**Input material:**

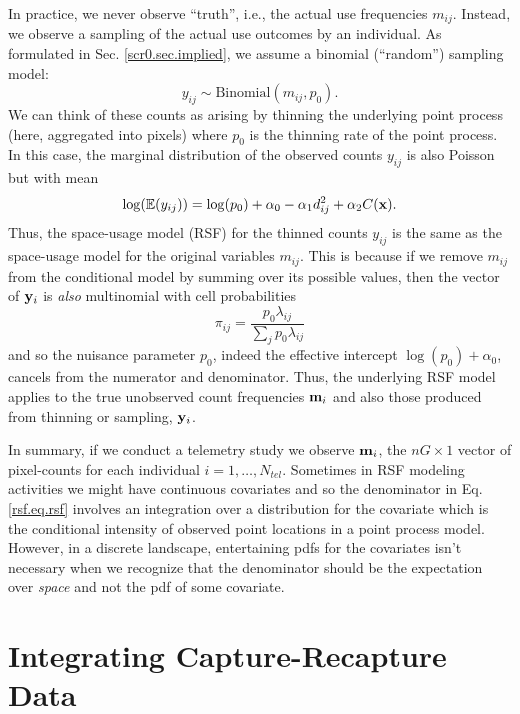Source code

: In practice, we never observe ``truth'', i.e., the actual use
frequencies $m_{ij}$. Instead, we observe a sampling of the actual use
outcomes by an individual.  As formulated in
Sec. \ref{scr0.sec.implied}, we assume a binomial (``random'')
sampling model:
\[
 y_{ij} \sim \mbox{Binomial}(m_{ij}, p_{0}).
\]
We can think of these counts as arising by thinning the underlying
point process (here, aggregated into pixels) where $p_{0}$ is the
thinning rate of the point process.  In this case, the marginal
distribution of the observed counts $y_{ij}$ is also Poisson but with mean
\[
 \log(\mathbb{E}(y_{ij}))  = \log(p_{0}) + \alpha_{0} -\alpha_{1} d_{ij}^{2} +  \alpha_{2} C({\bf x}).
\]
Thus, the space-usage model (RSF) for the thinned counts $y_{ij}$ is
the same as the space-usage model for the original variables $m_{ij}$.
This is because if we remove $m_{ij}$ from the conditional model by
summing over its possible values, then the vector of ${\bf y}_{i}$ is
{\it also} multinomial with cell probabilities
\[
\pi_{ij} = \frac{p_{0}\lambda_{ij}}{\sum_{j} p_{0} \lambda_{ij}}
\]
and so the nuisance parameter $p_{0}$, indeed the effective intercept
$\log(p_{0}) + \alpha_{0}$, cancels from the numerator and
denominator. Thus, the underlying RSF model applies to the true
unobserved count frequencies ${\bf m}_{i}$ and also those produced
from thinning or sampling, ${\bf y}_{i}$.


In summary, if we conduct a telemetry study we observe ${\bf m}_{i}$,
the $nG \times 1$ vector of pixel-counts for each individual
$i=1,\ldots,N_{tel}$.  
Sometimes in RSF modeling activities we might have continuous
covariates and so the denominator in Eq. \ref{rsf.eq.rsf} involves an
integration over a distribution for the covariate which is the
conditional intensity of observed point locations in a point process
model. However, in a discrete landscape, entertaining pdfs for the
covariates isn't necessary \citep{royle_etal:2012mee} when we
recognize that the denominator should be the expectation over {\it
  space} and not the pdf of some covariate.


\section{Integrating Capture-Recapture Data}

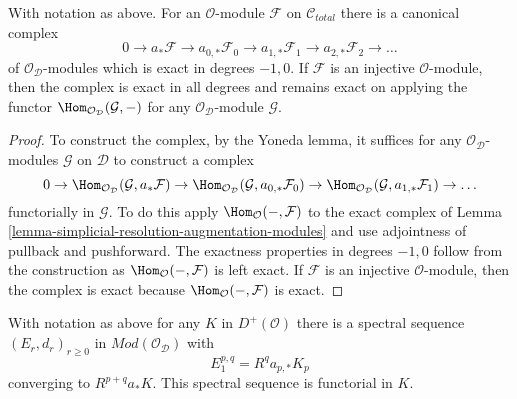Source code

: \begin{lemma}
\label{lemma-augmentation-cech-complex-modules}
With notation as above.
For an $\mathcal{O}$-module $\mathcal{F}$ on $\mathcal{C}_{total}$
there is a canonical complex
$$
0 \to a_*\mathcal{F} \to a_{0, *}\mathcal{F}_0 \to a_{1, *}\mathcal{F}_1 \to
a_{2, *}\mathcal{F}_2 \to \ldots
$$
of $\mathcal{O}_\mathcal{D}$-modules which is exact in degrees $-1, 0$.
If $\mathcal{F}$ is an injective $\mathcal{O}$-module, then the complex
is exact in all degrees and remains exact on applying the functor
$\Hom_{\mathcal{O}_\mathcal{D}}(\mathcal{G}, -)$ for any
$\mathcal{O}_\mathcal{D}$-module $\mathcal{G}$.
\end{lemma}

\begin{proof}
To construct the complex, by the Yoneda lemma, it suffices for any
$\mathcal{O}_\mathcal{D}$-modules $\mathcal{G}$ on $\mathcal{D}$
to construct a complex
$$
0 \to \Hom_{\mathcal{O}_\mathcal{D}}(\mathcal{G}, a_*\mathcal{F}) \to
\Hom_{\mathcal{O}_\mathcal{D}}(\mathcal{G}, a_{0, *}\mathcal{F}_0) \to
\Hom_{\mathcal{O}_\mathcal{D}}(\mathcal{G}, a_{1, *}\mathcal{F}_1) \to \ldots
$$
functorially in $\mathcal{G}$. To do this apply
$\Hom_\mathcal{O}(-, \mathcal{F})$
to the exact complex of
Lemma \ref{lemma-simplicial-resolution-augmentation-modules}
and use adjointness of pullback and pushforward.
The exactness properties in degrees $-1, 0$ follow from
the construction as $\Hom_\mathcal{O}(-, \mathcal{F})$ is left exact.
If $\mathcal{F}$ is an injective $\mathcal{O}$-module, then the
complex is exact because $\Hom_\mathcal{O}(-, \mathcal{F})$ is exact.
\end{proof}

\begin{lemma}
\label{lemma-augmentation-spectral-sequence-modules}
With notation as above for any $K$ in $D^+(\mathcal{O})$ there is a spectral
sequence $(E_r, d_r)_{r \geq 0}$ in $\textit{Mod}(\mathcal{O}_\mathcal{D})$
with
$$
E_1^{p, q} = R^qa_{p, *} K_p
$$
converging to $R^{p + q}a_*K$. This spectral sequence is functorial in $K$.
\end{lemma}

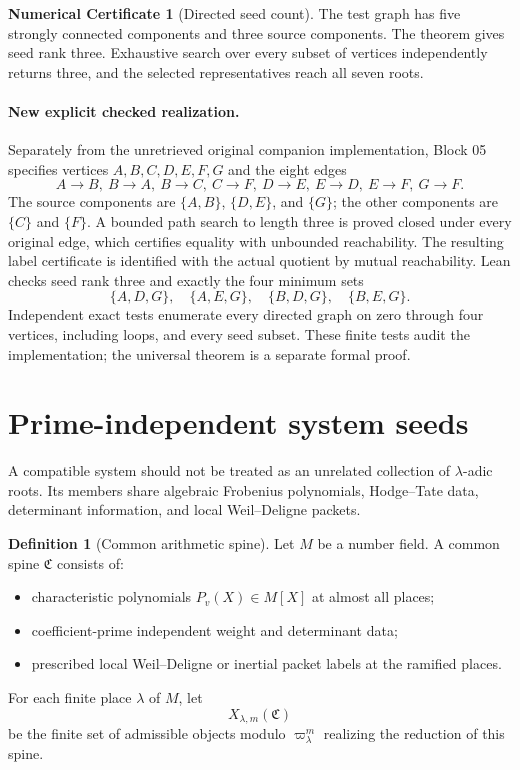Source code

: \documentclass[11pt]{article}
\theoremstyle{definition}
\newtheorem{definition}[theorem]{Definition}
\newtheorem{numericalcertificate}[theorem]{Numerical Certificate}
\theoremstyle{remark}
\newcommand{\Compat}{\mathfrak C}
\begin{document}
\begin{numericalcertificate}[Directed seed count]
The test graph has five strongly connected components and three source components.  The theorem gives seed rank three.  Exhaustive search over every subset of vertices independently returns three, and the selected representatives reach all seven roots.

\paragraph{New explicit checked realization.}
Separately from the unretrieved original companion implementation, Block 05
specifies vertices $A,B,C,D,E,F,G$ and the eight edges
\[
 A\to B,\ B\to A,\ B\to C,\ C\to F,\ D\to E,\ E\to D,\ E\to F,\ G\to F.
\]
The source components are $\{A,B\}$, $\{D,E\}$, and $\{G\}$; the other
components are $\{C\}$ and $\{F\}$. A bounded path search to length three
is proved closed under every original edge, which certifies equality with
unbounded reachability. The resulting label certificate is identified with
the actual quotient by mutual reachability. Lean checks seed rank three and
exactly the four minimum sets
\[
 \{A,D,G\},\quad\{A,E,G\},\quad\{B,D,G\},\quad\{B,E,G\}.
\]
Independent exact tests enumerate every directed graph on zero through four
vertices, including loops, and every seed subset. These finite tests audit the
implementation; the universal theorem is a separate formal proof.

\end{numericalcertificate}

\section{Prime-independent system seeds}

A compatible system should not be treated as an unrelated collection of \(\lambda\)-adic roots.  Its members share algebraic Frobenius polynomials, Hodge--Tate data, determinant information, and local Weil--Deligne packets.

\begin{definition}[Common arithmetic spine]
Let \(M\) be a number field.  A common spine \(\Compat\) consists of:
\begin{itemize}
\item characteristic polynomials \(P_v(X)\in M[X]\) at almost all places;
\item coefficient-prime independent weight and determinant data;
\item prescribed local Weil--Deligne or inertial packet labels at the ramified places.
\end{itemize}
For each finite place \(\lambda\) of \(M\), let
\[
X_{\lambda,m}(\Compat)
\]
be the finite set of admissible objects modulo \(\varpi_\lambda^m\) realizing the reduction of this spine.
\end{definition}
\end{document}
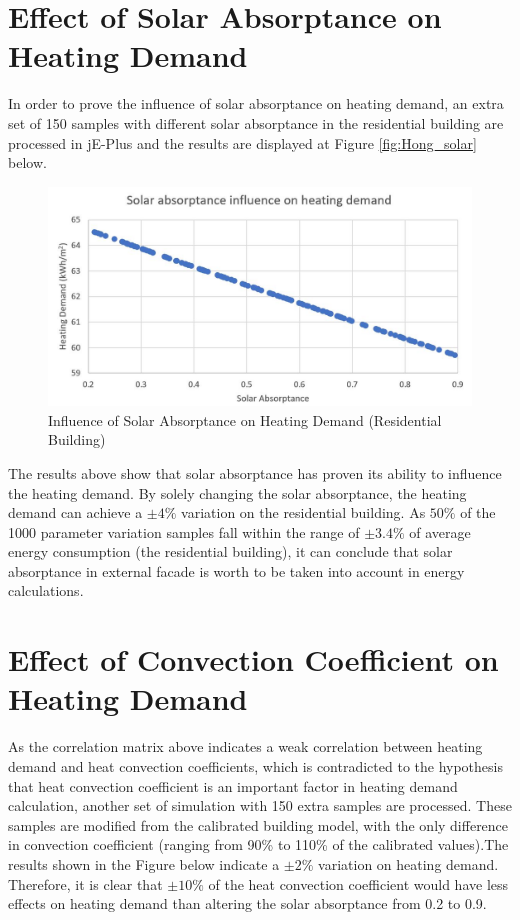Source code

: \documentclass[a4paper, oneside]{discothesis}
\begin{document}
  	
    \section{Effect of Solar Absorptance on Heating Demand}
			In order to prove the influence of solar absorptance on heating demand, an extra set of 150 samples with different solar absorptance in the residential building are processed in jE-Plus and the results are displayed at Figure \ref{fig:Hong_solar} below.\\
			
    	    \begin{figure}[htbp]
    		\centering
    		\includegraphics[scale=0.5]{Solar_HeatingDemand.JPG}
    		\caption{Influence of Solar Absorptance on Heating Demand (Residential Building)}
    		\label{fig:Hongg_solar}
    		\end{figure}			
        
        The results above show that solar absorptance has proven its ability to influence the heating demand. By solely changing the solar absorptance, the heating demand can achieve a $\pm 4\%$ variation on the residential building. As $50\%$ of the 1000 parameter variation samples fall within the range of $\pm 3.4\%$ of average energy consumption (the residential building), it can conclude that solar absorptance in external facade is worth to be taken into account in energy calculations.

	\section{Effect of Convection Coefficient on Heating Demand}
        	As the correlation matrix above indicates a weak correlation between heating demand and heat convection coefficients, which is contradicted to the hypothesis that heat convection coefficient is an important factor in heating demand calculation, another set of simulation with 150 extra samples are processed. These samples are modified from the calibrated building model, with the only difference in convection coefficient (ranging from 90\% to 110\% of the calibrated values).The results shown in the Figure below indicate a $\pm 2\%$ variation on heating demand. Therefore, it is clear that $\pm 10\%$ of the heat convection coefficient would have less effects on heating demand than altering the solar absorptance from 0.2 to 0.9. \\ 
        	
\end{document}

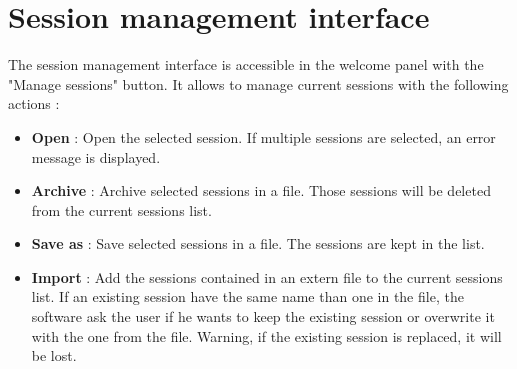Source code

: \section{Session management interface}
The session management interface is accessible in the welcome panel with the "Manage sessions" button. It allows to manage current sessions with the following actions :\\
\begin{itemize}

\item \textbf{Open} : Open the selected session. If multiple sessions are selected, an error message is displayed.\\
\item \textbf{Archive} : Archive selected sessions in a file. Those sessions will be deleted from the current sessions list.\\
\item \textbf{Save as} : Save selected sessions in a file. The sessions are kept in the list.\\
\item \textbf{Import} : Add the sessions contained in an extern file to the current sessions list. If an existing session have the same name than one in the file, the software ask the user if he wants to keep the existing session or overwrite it with the one from the file. Warning, if the existing session is replaced, it will be lost.\\

\end{itemize}
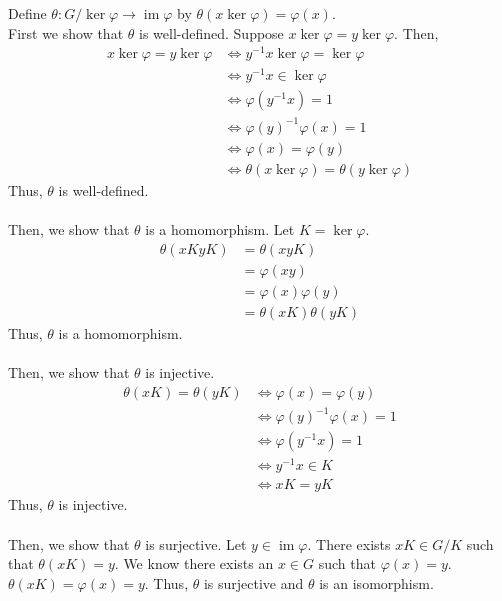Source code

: \documentclass{mathnotes}
\DeclareMathOperator{\im}{im}
\begin{document}
\begin{pf}
  Define $\theta:G/\ker\varphi\to \im\varphi$ by
  $\theta(x\ker\varphi)=\varphi(x)$.\\
  First we show that $\theta$ is well-defined. Suppose
  $x\ker\varphi=y\ker\varphi$. Then,
  \begin{align*}
    x\ker\varphi=y\ker\varphi
    &\Leftrightarrow y^{-1}x\ker\varphi=\ker\varphi\\
    &\Leftrightarrow y^{-1}x\in\ker\varphi\\
    &\Leftrightarrow \varphi(y^{-1}x)=1\\
    &\Leftrightarrow \varphi(y)^{-1}\varphi(x)=1\\
    &\Leftrightarrow \varphi(x)=\varphi(y)\\
    &\Leftrightarrow \theta(x\ker\varphi)=\theta(y\ker\varphi)
  \end{align*}
  Thus, $\theta$ is well-defined.\\\\
  Then, we show that $\theta$ is a homomorphism. Let $K=\ker\varphi$.
  \begin{align*}
    \theta(xKyK)&=\theta(xyK)\\
                &=\varphi(xy)\\
                &=\varphi(x)\varphi(y)\\
                &=\theta(xK)\theta(yK)
  \end{align*}
  Thus, $\theta$ is a homomorphism.\\\\
  Then, we show that $\theta$ is injective.
  \begin{align*}
    \theta(xK)=\theta(yK)&\Leftrightarrow\varphi(x)=\varphi(y)\\
                         &\Leftrightarrow\varphi(y)^{-1}\varphi(x)=1\\
                         &\Leftrightarrow\varphi(y^{-1}x)=1\\
                         &\Leftrightarrow y^{-1}x\in K\\
                         &\Leftrightarrow xK=yK
  \end{align*}
  Thus, $\theta$ is injective.\\\\
  Then, we show that $\theta$ is surjective. Let $y\in\im\varphi$. There exists
  $xK\in G/K$ such that $\theta(xK)=y$. We know there exists an $x\in G$ such
  that $\varphi(x)=y$. $\theta(xK)=\varphi(x)=y$. Thus, $\theta$ is surjective
  and $\theta$ is an isomorphism.
\end{pf}
\end{document}
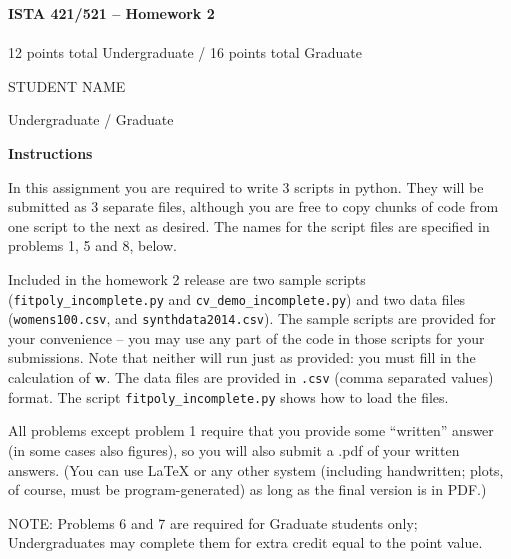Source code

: \documentclass[10pt]{article}
\newcommand{\latex}{\LaTeX\xspace}
\begin{document}
\begin{center}
    {\Large {\bf ISTA 421/521 -- Homework 2}} \\
     \\
    12 points total Undergraduate / 16 points total Graduate
\end{center}

\begin{flushright}
STUDENT NAME %

Undergraduate / Graduate %
\end{flushright}

\vspace{1cm}
{\Large {\bf Instructions}}

In this assignment you are required to write 3 scripts in python.  They will be submitted as 3 separate files, although you are free to copy chunks of code from one script to the next as desired.  The names for the script files are specified in problems 1, 5 and 8, below.

Included in the homework 2 release are two sample scripts ({\tt fitpoly\_incomplete.py} and {\tt cv\_demo\_incomplete.py}) and two data files ({\tt womens100.csv}, and {\tt synthdata2014.csv}).  The sample scripts are provided for your convenience -- you may use any part of the code in those scripts for your submissions.  Note that neither will run just as provided: you must fill in the calculation of $\mathbf{w}$.  The data files are provided in {\tt .csv} (comma separated values) format.  The script {\tt fitpoly\_incomplete.py} shows how to load the files.

All problems except problem 1 require that you provide some ``written'' answer (in some cases also figures), so you will also submit a .pdf of your written answers.  (You can use \latex or any other system (including handwritten; plots, of course, must be program-generated) as long as the final version is in PDF.)


NOTE: Problems 6 and 7 are required for Graduate students only; Undergraduates may complete them for extra credit equal to the point value.
\end{document}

**Problem to solve:**
The answer is every line in the data where the word "exists" appears.

**Exercise response:**
  Then, we show that $\theta$ is surjective. Let $y\in\im\varphi$. There exists
  $xK\in G/K$ such that $\theta(xK)=y$. We know there exists an $x\in G$ such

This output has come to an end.